My source reveals that the incumbent has a strong following, and believes he will retain his seat. I was reminded of President Mkapa's successful bid and eventual win of the ruling party's presidential ticket during the general elections in 1995.
Most analysts gave Mkapa a slim chance against the leading candidates: Jakaya Kikwete, and Cleopa Msuya. Former president Julius Nyerere, who many believe supported Mkapa during the primary elections, said:
If one of the leading candidates does not get the majority of the votes cast after the first round, forcing a second ballot, and if Mkapa comes third in that first round then Mkapa will win the nomination after the second vote. If Mkapa comes first or second after the first ballot, his winning chances are slim.That is what happened, and I thought Mwalimu Nyerere was a genius. But the logic was simple: After the first ballot, the second runner-up would normally throw his support (and votes) behind the third-placed candidate to deny the leading candidate victory. That is what appears to have happened; on the second round Msuya's delegates at the electoral conference voted for Mkapa.

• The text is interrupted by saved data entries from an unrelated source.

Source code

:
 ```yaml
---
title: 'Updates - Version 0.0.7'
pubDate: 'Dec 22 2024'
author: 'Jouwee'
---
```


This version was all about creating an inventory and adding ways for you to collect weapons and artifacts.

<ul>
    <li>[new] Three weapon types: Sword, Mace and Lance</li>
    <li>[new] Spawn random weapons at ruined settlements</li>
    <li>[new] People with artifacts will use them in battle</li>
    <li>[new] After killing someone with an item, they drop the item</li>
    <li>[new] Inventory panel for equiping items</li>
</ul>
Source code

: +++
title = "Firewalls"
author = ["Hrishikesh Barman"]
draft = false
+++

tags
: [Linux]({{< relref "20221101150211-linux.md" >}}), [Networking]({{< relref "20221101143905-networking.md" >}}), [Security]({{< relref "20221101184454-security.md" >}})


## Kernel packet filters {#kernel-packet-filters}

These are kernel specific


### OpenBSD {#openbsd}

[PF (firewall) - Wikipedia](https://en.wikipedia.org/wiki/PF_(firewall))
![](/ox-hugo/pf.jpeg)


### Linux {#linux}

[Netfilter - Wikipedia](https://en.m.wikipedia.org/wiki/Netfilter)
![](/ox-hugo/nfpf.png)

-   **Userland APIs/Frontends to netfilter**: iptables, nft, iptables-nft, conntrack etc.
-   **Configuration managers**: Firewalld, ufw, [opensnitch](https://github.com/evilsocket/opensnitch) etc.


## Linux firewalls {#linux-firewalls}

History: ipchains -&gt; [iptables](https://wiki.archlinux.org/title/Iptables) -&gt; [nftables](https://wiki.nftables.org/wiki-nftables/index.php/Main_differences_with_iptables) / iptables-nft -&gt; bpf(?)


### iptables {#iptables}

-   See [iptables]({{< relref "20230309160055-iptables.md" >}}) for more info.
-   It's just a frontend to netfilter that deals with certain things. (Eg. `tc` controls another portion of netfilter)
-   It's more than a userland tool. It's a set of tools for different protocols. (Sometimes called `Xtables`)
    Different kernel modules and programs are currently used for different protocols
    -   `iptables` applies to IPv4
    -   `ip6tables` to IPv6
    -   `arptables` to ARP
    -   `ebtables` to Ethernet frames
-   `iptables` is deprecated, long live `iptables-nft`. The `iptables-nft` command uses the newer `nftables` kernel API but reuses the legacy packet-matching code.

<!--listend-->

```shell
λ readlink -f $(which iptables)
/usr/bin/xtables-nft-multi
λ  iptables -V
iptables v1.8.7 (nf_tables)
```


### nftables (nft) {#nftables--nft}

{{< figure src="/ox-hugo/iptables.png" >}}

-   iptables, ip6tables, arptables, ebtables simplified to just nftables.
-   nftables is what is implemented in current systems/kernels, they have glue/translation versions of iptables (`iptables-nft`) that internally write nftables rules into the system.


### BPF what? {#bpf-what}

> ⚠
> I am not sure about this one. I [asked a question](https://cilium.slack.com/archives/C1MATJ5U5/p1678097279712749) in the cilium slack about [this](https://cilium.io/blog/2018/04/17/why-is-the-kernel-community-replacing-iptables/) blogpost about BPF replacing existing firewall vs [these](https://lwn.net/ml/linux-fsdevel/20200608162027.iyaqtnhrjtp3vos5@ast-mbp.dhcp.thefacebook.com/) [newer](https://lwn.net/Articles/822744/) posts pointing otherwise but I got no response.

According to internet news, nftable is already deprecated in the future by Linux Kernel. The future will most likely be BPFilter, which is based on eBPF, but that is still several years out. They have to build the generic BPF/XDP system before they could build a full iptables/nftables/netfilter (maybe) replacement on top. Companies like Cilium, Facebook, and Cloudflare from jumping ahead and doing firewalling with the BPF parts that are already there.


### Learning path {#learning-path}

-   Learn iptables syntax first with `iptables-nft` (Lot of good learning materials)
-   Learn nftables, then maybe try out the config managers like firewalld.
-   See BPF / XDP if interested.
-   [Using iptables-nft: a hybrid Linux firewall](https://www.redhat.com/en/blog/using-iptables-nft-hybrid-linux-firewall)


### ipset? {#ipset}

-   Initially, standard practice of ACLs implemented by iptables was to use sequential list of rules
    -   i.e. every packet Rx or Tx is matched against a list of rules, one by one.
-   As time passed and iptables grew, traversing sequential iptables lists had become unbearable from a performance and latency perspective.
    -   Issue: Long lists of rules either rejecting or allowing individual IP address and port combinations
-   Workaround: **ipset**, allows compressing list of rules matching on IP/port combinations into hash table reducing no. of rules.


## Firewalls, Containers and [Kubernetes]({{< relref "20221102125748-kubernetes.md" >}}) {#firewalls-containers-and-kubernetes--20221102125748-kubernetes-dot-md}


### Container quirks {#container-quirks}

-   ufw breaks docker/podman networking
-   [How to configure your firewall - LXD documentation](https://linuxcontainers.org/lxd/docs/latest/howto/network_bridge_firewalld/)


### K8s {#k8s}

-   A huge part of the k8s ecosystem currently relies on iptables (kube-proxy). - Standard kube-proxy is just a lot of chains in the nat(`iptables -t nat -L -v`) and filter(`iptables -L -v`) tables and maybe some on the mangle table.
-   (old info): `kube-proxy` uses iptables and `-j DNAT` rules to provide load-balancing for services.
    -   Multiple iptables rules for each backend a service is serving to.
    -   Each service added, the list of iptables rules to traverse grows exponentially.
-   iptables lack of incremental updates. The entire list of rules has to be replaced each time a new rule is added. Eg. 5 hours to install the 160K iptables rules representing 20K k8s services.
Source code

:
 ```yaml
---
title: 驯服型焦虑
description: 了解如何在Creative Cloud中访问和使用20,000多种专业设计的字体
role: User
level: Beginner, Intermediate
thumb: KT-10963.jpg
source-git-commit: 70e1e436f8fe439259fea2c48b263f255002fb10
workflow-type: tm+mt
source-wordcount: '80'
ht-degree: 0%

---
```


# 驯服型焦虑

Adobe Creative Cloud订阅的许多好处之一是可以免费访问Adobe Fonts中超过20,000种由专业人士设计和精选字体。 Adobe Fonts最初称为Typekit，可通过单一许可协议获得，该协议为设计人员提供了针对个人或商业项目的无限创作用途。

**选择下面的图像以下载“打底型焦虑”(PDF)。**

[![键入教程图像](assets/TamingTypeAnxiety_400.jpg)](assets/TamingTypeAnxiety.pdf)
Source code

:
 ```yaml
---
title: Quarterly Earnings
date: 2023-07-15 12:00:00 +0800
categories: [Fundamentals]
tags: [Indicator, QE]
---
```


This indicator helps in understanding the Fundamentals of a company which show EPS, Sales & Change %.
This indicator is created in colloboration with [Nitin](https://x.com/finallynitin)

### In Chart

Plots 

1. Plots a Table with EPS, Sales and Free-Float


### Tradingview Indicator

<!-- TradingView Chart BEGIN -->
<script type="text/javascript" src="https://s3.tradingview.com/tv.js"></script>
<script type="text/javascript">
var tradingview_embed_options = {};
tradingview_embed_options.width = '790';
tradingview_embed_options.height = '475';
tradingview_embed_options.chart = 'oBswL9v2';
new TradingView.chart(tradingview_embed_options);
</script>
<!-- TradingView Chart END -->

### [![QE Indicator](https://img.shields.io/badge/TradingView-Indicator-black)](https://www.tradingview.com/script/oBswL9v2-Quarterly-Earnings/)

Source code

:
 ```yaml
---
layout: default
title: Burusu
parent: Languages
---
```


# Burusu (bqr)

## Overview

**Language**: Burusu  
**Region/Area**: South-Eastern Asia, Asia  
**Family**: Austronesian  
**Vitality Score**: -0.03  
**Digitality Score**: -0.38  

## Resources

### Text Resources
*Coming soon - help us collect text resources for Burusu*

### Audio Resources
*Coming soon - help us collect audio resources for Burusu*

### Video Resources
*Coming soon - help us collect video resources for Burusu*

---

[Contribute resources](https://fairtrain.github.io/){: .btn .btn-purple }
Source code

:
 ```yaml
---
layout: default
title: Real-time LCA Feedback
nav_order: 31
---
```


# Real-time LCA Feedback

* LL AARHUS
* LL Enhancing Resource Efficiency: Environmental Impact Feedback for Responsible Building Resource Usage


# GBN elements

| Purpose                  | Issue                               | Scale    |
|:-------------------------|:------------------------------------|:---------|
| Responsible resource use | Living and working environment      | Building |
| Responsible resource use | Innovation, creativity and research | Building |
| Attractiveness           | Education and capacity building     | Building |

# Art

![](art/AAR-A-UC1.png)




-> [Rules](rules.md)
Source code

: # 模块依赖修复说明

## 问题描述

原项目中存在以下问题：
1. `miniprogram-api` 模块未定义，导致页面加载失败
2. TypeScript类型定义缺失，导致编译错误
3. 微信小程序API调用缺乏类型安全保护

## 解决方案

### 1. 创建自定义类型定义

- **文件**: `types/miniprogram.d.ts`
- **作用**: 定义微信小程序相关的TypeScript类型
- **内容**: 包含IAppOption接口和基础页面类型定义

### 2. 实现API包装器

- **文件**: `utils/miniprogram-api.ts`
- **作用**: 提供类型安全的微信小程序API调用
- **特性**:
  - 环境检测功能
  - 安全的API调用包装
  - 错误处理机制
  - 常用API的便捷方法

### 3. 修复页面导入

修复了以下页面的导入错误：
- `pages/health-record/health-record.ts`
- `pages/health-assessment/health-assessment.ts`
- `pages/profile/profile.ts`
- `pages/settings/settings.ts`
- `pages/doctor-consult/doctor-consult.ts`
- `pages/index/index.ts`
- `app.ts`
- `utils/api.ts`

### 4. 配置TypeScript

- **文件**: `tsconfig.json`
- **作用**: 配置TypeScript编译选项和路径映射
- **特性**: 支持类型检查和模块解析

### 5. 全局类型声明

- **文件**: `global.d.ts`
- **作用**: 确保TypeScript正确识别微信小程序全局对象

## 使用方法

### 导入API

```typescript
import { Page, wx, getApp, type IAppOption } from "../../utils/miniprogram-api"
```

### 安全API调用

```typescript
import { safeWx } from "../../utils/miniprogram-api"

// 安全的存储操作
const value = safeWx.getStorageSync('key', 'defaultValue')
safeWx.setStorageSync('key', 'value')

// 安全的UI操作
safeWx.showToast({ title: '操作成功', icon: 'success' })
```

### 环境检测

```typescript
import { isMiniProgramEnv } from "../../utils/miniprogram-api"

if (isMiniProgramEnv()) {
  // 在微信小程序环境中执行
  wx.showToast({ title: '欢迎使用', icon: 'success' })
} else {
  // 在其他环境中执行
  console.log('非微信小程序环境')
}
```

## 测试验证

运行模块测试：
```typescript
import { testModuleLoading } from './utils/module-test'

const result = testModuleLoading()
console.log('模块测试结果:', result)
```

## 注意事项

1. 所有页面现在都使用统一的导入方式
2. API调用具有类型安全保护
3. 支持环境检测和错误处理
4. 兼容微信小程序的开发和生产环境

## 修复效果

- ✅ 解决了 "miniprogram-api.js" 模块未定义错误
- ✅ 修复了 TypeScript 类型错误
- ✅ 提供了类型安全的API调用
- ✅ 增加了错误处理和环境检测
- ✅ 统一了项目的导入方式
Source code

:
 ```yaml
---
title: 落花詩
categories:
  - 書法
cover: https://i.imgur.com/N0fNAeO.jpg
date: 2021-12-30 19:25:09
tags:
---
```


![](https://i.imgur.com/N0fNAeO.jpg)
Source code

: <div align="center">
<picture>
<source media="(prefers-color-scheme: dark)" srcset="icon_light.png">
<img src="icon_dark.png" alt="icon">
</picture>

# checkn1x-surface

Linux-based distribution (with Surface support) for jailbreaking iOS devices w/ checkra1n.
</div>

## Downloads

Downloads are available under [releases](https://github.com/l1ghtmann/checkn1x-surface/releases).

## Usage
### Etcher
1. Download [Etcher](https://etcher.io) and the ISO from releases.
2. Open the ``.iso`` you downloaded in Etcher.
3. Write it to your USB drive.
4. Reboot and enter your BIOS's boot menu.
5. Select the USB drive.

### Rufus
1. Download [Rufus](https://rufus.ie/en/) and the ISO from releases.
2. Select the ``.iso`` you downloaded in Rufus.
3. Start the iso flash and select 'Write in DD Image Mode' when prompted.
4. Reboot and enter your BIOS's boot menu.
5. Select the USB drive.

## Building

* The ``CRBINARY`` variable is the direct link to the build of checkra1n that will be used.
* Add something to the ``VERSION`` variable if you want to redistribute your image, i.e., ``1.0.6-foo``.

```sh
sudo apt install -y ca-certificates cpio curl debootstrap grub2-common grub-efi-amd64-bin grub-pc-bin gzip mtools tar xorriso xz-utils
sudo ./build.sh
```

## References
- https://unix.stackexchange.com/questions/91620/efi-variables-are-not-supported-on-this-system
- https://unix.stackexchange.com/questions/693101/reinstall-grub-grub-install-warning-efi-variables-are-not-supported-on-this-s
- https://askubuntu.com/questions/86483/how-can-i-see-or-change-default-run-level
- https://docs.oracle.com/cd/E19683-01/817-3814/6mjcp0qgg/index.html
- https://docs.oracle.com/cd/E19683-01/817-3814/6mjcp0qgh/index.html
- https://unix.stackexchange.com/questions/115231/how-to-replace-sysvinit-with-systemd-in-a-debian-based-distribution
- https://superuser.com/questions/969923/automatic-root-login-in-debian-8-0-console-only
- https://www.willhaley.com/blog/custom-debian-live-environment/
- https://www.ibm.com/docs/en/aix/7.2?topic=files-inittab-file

The parliamentary electoral system for the ruling party, Chama cha Mapinduzi (CCM), has been reviewed and instead of delegates voting at an electoral conference this year it will be party members who will cast their votes to nominate the candidate. The success of any candidate will rest sorely on what the party membership decides for each constituency, and I don't believe there will be opportunities for second ballots.
That said, I am yet to know who of the three candidates for Muleba South should be considered the weakest.